START Material provided

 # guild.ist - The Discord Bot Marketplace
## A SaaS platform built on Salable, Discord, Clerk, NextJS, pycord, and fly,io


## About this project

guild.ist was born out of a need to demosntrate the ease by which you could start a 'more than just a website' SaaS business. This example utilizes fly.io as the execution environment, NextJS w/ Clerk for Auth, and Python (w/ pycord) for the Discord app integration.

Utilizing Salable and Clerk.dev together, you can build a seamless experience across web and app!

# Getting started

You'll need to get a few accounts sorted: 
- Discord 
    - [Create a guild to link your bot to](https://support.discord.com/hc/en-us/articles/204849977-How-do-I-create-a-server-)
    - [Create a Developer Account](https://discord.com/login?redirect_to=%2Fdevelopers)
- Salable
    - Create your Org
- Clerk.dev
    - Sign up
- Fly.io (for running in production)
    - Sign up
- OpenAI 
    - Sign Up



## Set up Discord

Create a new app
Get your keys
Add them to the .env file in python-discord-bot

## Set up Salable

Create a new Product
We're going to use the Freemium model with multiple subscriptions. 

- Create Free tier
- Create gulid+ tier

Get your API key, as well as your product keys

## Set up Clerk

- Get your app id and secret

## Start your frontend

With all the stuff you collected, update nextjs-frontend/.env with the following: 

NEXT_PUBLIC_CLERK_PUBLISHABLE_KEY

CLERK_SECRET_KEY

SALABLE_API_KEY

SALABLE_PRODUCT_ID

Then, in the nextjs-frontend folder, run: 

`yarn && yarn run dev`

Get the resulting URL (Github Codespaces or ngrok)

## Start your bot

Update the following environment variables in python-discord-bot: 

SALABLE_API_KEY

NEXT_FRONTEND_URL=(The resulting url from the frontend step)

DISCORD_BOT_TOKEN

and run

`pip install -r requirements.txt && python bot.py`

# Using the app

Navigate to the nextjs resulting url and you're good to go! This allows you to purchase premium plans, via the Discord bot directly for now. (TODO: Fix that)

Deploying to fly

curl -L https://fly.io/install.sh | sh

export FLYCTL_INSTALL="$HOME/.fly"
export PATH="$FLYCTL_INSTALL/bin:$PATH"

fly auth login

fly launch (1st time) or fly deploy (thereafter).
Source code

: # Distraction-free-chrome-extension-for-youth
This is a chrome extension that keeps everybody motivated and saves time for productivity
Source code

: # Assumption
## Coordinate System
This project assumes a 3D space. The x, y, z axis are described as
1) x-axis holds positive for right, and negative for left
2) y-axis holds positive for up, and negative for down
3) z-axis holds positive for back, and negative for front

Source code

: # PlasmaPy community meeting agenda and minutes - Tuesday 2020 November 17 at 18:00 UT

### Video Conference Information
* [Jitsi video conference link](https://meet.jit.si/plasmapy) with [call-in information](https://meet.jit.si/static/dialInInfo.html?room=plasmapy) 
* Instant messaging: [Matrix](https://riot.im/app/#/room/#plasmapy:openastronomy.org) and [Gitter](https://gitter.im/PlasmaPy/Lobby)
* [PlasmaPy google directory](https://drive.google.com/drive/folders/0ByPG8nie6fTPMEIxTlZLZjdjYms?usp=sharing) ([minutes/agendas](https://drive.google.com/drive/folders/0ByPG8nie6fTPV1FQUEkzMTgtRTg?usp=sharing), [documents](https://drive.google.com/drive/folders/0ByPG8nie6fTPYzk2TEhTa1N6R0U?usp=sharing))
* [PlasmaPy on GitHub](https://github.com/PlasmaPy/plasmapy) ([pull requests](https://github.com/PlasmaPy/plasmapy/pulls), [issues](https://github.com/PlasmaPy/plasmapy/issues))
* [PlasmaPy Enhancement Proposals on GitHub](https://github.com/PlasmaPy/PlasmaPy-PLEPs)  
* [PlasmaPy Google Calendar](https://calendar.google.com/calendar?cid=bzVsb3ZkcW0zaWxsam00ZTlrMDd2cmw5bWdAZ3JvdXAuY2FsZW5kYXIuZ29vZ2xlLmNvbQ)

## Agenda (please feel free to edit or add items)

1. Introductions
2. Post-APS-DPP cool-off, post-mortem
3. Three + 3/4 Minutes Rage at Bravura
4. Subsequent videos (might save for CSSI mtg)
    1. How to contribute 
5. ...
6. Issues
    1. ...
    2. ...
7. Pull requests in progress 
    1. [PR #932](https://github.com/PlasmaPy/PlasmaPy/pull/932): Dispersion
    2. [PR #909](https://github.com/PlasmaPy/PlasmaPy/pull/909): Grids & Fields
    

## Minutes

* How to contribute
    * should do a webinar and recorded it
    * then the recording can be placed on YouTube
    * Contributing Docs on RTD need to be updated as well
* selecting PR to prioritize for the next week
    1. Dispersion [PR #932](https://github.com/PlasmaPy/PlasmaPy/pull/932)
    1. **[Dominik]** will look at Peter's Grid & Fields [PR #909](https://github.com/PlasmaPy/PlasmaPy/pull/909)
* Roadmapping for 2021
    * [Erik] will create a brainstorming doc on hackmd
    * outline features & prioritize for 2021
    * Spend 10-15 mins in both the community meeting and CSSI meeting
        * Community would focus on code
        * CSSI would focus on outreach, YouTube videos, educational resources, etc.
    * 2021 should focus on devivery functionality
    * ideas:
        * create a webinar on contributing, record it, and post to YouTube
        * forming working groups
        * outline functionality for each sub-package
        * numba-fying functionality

END Material provided

Task brief
Write out again only the lines from the one with "on devivery functionality" through the last line of the records above. Keep every word as it stands.

Solution below
    * 2021 should focus on devivery functionality
    * ideas:
        * create a webinar on contributing, record it, and post to YouTube
        * forming working groups
        * outline functionality for each sub-package
        * numba-fying functionality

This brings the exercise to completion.